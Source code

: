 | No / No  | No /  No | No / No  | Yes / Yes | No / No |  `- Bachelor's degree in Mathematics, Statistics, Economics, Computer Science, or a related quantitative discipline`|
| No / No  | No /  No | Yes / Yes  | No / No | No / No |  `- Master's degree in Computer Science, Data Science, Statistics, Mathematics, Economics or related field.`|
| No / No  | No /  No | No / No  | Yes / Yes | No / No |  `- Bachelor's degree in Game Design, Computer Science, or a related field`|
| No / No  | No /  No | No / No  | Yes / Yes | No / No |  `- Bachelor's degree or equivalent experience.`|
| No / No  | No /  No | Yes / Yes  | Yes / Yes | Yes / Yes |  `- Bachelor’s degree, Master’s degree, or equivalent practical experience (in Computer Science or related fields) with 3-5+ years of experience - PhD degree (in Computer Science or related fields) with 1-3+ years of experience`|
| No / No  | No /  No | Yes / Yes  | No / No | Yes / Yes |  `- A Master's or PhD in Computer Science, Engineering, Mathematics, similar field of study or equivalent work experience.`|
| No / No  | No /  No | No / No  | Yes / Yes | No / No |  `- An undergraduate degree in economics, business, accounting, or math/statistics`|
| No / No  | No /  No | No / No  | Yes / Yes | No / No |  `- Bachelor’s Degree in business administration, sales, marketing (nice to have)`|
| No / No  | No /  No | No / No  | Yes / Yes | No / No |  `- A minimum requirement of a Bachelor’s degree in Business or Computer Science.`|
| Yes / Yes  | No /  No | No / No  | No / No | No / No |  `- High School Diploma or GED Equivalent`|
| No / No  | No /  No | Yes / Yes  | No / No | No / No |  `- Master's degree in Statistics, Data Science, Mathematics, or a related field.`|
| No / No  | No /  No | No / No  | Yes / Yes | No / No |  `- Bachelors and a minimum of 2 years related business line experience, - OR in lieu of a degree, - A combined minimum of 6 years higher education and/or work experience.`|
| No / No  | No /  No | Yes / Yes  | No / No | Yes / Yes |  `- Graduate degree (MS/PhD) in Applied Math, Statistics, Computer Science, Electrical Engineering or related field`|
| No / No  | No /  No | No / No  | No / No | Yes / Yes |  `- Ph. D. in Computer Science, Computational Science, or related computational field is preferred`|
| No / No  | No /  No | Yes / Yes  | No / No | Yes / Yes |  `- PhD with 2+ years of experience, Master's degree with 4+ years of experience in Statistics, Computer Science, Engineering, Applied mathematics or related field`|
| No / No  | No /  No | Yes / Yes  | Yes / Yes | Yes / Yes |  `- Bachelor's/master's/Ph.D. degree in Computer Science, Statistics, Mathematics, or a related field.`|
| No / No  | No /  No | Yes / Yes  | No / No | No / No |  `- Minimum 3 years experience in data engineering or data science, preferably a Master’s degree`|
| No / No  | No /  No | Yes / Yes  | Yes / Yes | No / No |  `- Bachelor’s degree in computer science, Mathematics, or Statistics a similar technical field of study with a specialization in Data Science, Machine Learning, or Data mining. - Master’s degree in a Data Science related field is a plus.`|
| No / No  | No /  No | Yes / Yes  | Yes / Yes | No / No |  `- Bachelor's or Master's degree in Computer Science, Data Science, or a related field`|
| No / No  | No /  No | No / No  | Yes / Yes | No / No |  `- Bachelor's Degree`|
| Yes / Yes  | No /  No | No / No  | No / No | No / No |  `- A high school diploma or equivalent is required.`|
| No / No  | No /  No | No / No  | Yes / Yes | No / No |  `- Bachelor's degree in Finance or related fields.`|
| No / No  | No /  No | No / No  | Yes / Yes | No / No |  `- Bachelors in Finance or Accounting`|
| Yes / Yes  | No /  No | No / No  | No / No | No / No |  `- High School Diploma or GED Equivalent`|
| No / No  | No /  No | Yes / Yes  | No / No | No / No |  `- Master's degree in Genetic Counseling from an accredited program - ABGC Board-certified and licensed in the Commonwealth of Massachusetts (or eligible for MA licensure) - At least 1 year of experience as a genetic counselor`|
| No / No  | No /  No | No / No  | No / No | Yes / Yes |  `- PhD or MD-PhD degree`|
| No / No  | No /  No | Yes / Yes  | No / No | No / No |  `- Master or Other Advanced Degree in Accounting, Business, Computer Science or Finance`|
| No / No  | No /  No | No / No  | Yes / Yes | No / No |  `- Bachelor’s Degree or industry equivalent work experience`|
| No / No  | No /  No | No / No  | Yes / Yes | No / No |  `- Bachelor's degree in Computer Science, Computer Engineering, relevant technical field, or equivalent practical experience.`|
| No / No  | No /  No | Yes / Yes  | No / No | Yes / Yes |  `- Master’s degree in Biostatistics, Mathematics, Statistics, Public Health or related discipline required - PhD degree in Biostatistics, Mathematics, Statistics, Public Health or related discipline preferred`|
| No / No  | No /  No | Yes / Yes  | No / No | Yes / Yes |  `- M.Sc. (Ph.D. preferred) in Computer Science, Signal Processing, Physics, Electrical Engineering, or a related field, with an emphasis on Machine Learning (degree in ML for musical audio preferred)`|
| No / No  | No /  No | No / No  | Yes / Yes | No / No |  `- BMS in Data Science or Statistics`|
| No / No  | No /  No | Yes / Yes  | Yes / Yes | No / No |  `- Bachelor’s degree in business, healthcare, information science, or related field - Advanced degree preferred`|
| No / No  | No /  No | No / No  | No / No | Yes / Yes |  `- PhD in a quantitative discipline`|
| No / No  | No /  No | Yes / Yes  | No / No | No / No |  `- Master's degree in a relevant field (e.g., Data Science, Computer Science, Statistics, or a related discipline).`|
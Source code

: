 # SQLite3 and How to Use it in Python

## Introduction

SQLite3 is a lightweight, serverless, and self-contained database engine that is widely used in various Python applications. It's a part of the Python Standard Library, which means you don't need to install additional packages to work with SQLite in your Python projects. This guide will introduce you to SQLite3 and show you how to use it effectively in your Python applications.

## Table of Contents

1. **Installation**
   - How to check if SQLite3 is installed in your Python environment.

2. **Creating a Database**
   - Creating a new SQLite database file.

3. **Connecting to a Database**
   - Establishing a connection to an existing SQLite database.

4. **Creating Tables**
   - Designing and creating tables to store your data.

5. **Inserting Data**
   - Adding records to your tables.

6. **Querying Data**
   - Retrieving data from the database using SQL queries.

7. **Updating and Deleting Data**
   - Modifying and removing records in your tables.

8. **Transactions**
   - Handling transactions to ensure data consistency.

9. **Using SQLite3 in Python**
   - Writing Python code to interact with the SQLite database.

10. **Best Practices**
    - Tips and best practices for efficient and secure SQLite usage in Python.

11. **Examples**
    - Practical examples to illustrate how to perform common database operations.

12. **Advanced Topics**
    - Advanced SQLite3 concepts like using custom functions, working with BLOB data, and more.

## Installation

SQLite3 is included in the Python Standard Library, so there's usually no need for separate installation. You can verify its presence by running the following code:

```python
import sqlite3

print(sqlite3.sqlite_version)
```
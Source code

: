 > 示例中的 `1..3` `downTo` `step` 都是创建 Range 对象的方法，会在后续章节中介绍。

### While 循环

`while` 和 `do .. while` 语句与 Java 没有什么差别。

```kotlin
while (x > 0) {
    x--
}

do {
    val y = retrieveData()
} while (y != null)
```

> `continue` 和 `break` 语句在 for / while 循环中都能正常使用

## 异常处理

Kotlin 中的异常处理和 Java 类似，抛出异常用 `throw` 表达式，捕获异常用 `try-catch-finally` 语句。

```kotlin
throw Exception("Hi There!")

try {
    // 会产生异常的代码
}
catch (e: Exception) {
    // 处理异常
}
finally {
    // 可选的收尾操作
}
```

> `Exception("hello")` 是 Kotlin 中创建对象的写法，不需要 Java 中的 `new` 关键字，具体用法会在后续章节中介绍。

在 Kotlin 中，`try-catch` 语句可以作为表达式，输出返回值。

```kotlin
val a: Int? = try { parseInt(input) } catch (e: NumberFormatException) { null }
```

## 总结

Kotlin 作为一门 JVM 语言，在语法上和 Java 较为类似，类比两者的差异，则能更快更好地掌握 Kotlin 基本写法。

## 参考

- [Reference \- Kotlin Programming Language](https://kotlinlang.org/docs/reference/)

------------------------------------

*EXERCISE DESCRIPTION*. Would you copy every line of the entries that includes the word "from"?

*ANSWER TO THIS TASK*.
| No / No  | No /  No | Yes / Yes  | No / No | No / No |  `- Master's degree in Genetic Counseling from an accredited program - ABGC Board-certified and licensed in the Commonwealth of Massachusetts (or eligible for MA licensure) - At least 1 year of experience as a genetic counselor`|
   - Retrieving data from the database using SQL queries.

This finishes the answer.